A career prostitute whose HIV-positive status prompted the Vickie West Law in Ohio pleaded guilty this week to the law bearing her name.

Vickie West, 54, was convicted Tuesday of engaging in soliciting after a positive HIV test. According to her plea deal, she faces up to 36 months in prison and a mandatory five years probation when she is sentenced May 27 in Montgomery County Common Pleas Court for the third-degree felony.

West was indicted earlier this year after she was arrested Dec. 14, 2013, for allegedly offering sex for money to an undercover detective on North Main Street in Dayton, according to the Montgomery County prosecutor's and sheriff's offices.

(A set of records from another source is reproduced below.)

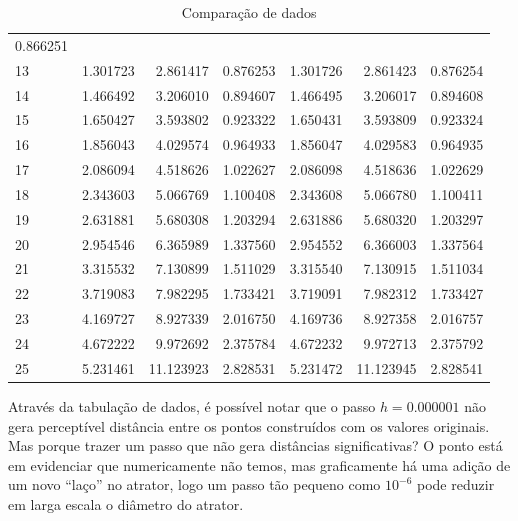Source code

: \documentclass[12pt, a4paper]{article}
\begin{document}
\begin{table}[h!]
\begin{tabular}{|l|r|r|r|r|r|r|}
            0.866251
            \\
            13 & 1.301723 & 2.861417  & 0.876253 & 1.301726     & 2.861423     &
            0.876254
            \\
            14 & 1.466492 & 3.206010  & 0.894607 & 1.466495     & 3.206017     &
            0.894608
            \\
            15 & 1.650427 & 3.593802  & 0.923322 & 1.650431     & 3.593809     &
            0.923324
            \\
            16 & 1.856043 & 4.029574  & 0.964933 & 1.856047     & 4.029583     &
            0.964935
            \\
            17 & 2.086094 & 4.518626  & 1.022627 & 2.086098     & 4.518636     &
            1.022629
            \\
            18 & 2.343603 & 5.066769  & 1.100408 & 2.343608     & 5.066780     &
            1.100411
            \\
            19 & 2.631881 & 5.680308  & 1.203294 & 2.631886     & 5.680320     &
            1.203297
            \\
            20 & 2.954546 & 6.365989  & 1.337560 & 2.954552     & 6.366003     &
            1.337564
            \\
            21 & 3.315532 & 7.130899  & 1.511029 & 3.315540     & 7.130915     &
            1.511034
            \\
            22 & 3.719083 & 7.982295  & 1.733421 & 3.719091     & 7.982312     &
            1.733427
            \\
            23 & 4.169727 & 8.927339  & 2.016750 & 4.169736     & 8.927358     &
            2.016757
            \\
            24 & 4.672222 & 9.972692  & 2.375784 & 4.672232     & 9.972713     &
            2.375792
            \\
            25 & 5.231461 & 11.123923 & 2.828531 & 5.231472     & 11.123945    &
            2.828541
            \\
            \hline
        \end{tabular}
        \caption{Comparação de dados}
        \label{tab:comparacao-original-var}
    \end{table}
    
    Através da tabulação de dados, é possível notar que o passo $h = 0.000001$
    não gera perceptível distância entre os pontos construídos com os valores
    originais.  Mas porque trazer um passo que não gera distâncias significativas?
    O ponto está em evidenciar que numericamente não temos, mas graficamente há uma
    adição de um novo ``laço'' no atrator, logo um passo tão pequeno como $10^{-6}$
    pode reduzir em larga escala o diâmetro do atrator.
    
\end{document}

In 1993, West was featured in a series in the Dayton Daily News that exposed the lives and realities of prostitutes who are HIV-positive.The coverage prompted state lawmakers to make soliciting a felony for prostitutes who know they are HIV-positive. The law took effect in 1996 and is known as the "Vickie West Law."

West's conviction this week is not the first time she's been found guilty of the law bearing her name. She has been arrested more than four dozen times since 1984, including several incidents of prostitution-related crimes since the law went into effect, records show.

At the time of her arrest in December, West had recently finished serving a four-year prison sentence after her 2008 conviction for soliciting and loitering to engage in soliciting after a positive HIV test, Montgomery County court records show.